Where are you from? Perhaps you can find a local Outbacker.com Rally next spring and join the fun.


----------



## campmg (Dec 24, 2005)

Congrats on the new 21RS. That's a great floor plan. Good luck on your New Years trip. What parts are you from?


----------



## Moosegut (Sep 24, 2005)

Congratulations and welcome aboard.







You're gonna love it.

Scott


----------



## RizFam (Feb 25, 2006)




----------



## Katrina (Dec 16, 2004)

Congrats and Welcome!!!!


----------



## California Jim (Dec 11, 2003)

Welcome neighbor! Another sale for Mike Thompson I suspect









Jim
Cerritos, CA


----------



## Doxie-Doglover (Apr 19, 2006)

Welcome Newbie!


----------



## HootBob (Apr 26, 2004)

Welcome Colt3840 to the Outback Family
And congrats on the 21RS nice model
You will enjoy it









Don


----------



## skippershe (May 22, 2006)

Hi Colt3849!









Welcome to Outbackers and Congrats on your new 21rs









So nice to see another family from Southern California joining our site!

Please make sure to click here and check out the upcoming 2007 Western Region Outbackers Rally in Zion. We would love to have you all join us!

Happy Holidays and Happy Camping,
Dawn


----------



## 3LEES (Feb 18, 2006)

Welcome Colt3840 to the best forum on the web!

And congratulations on the 21RS. We love ours!

Dan


----------



## old_tidefan (Nov 23, 2005)

Congrats on the new Outback and welcome


----------



## Guest (Dec 23, 2006)

Welcome Colt!







Congrats on your new trailer, you & your clan should enjoy it a bunch! We're also out over New Years weekend & really looking forward to the break. We're also lucky enough to have our trailer parked here at home and that really makes getting ready so much easier! We've had our 2003 25FBS almost three years now and use it at least once a month year 'round.

I agree, this is a great site & have got some great input from other members! If you have any questions, just post away & you'll see lots of great responses!

Best to you yours, have a Merry Christmas!

enjoy & travel safe!



Colt3840 said:


> Well I just thought I would introduce the family and the new 21RS. We are a family of 4 and enjoy camping! A few years we bought are first trailer a samll Nash this was after many years of tent camping and backpacking. We came to a conclusion this past Thanksgiving with the kids 11 and 8 we need something bigger. We did some research and fell in love with the floorplan of the 21RS and it would fit in the driveway with out a problem. We are panning on breaking it in next week over the New Year Holiday.

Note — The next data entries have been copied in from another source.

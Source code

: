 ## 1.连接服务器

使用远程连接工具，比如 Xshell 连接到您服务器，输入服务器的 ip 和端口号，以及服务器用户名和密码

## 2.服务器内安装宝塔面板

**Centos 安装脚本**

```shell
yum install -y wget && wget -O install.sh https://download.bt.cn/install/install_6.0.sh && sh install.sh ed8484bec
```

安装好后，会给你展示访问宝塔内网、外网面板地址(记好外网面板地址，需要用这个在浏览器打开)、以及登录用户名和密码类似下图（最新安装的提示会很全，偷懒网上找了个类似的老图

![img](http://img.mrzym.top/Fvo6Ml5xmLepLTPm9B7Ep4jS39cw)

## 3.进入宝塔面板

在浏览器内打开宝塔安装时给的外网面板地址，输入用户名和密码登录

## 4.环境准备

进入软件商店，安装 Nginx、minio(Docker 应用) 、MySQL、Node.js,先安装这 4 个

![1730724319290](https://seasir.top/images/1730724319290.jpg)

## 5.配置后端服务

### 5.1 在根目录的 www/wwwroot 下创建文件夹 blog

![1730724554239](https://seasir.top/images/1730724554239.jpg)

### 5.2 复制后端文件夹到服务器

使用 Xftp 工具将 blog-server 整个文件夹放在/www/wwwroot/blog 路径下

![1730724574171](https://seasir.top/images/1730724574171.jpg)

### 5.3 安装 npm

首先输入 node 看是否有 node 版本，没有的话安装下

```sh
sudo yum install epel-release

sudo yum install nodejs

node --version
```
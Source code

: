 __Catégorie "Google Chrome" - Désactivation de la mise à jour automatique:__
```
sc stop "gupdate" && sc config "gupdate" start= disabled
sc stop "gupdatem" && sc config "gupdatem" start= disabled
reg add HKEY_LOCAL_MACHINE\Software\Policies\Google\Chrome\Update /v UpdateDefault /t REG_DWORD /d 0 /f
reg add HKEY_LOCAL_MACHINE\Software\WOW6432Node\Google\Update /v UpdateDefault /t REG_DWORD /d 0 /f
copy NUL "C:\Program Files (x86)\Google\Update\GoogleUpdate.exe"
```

We are looking to get plenty of use from are 21RS. I also want to say that this site is great and I have alot of reading to do!


----------



## tdvffjohn (Mar 10, 2005)

Beerman said:


> Awesome, I'm finally the first to congratulate the newest member.
> 
> Congratulations!
> 
> ...


Its the little things that make us happy here









Welcome to the forum, hope you can join a rally this season and really see the good side of 'us'









John


----------



## mswalt (Sep 14, 2004)

Let me add my welcome to those you've already heard (I guess, "read" is a better word).

Glad to have you with us.

Mark


----------



## Rubrhammer (Nov 27, 2006)

Welcome from another newbie. It doesn't take long to feel like family. The members here area helpful and friendly. Ask anything and you get useful responses not ie: why didn't you do this or that first. Its refreshing.
Bob


----------



## Mgonzo2u (Aug 3, 2004)

Colt3840 said:


> Well I just thought I would introduce the family and the new 21RS. We are a family of 4 and enjoy camping! A few years we bought are first trailer a samll Nash this was after many years of tent camping and backpacking. We came to a conclusion this past Thanksgiving with the kids 11 and 8 we need something bigger. We did some research and fell in love with the floorplan of the 21RS and it would fit in the driveway with out a problem. We are panning on breaking it in next week over the New Year Holiday. We are looking to get plenty of use from are 21RS. I also want to say that this site is great and I have alot of reading to do!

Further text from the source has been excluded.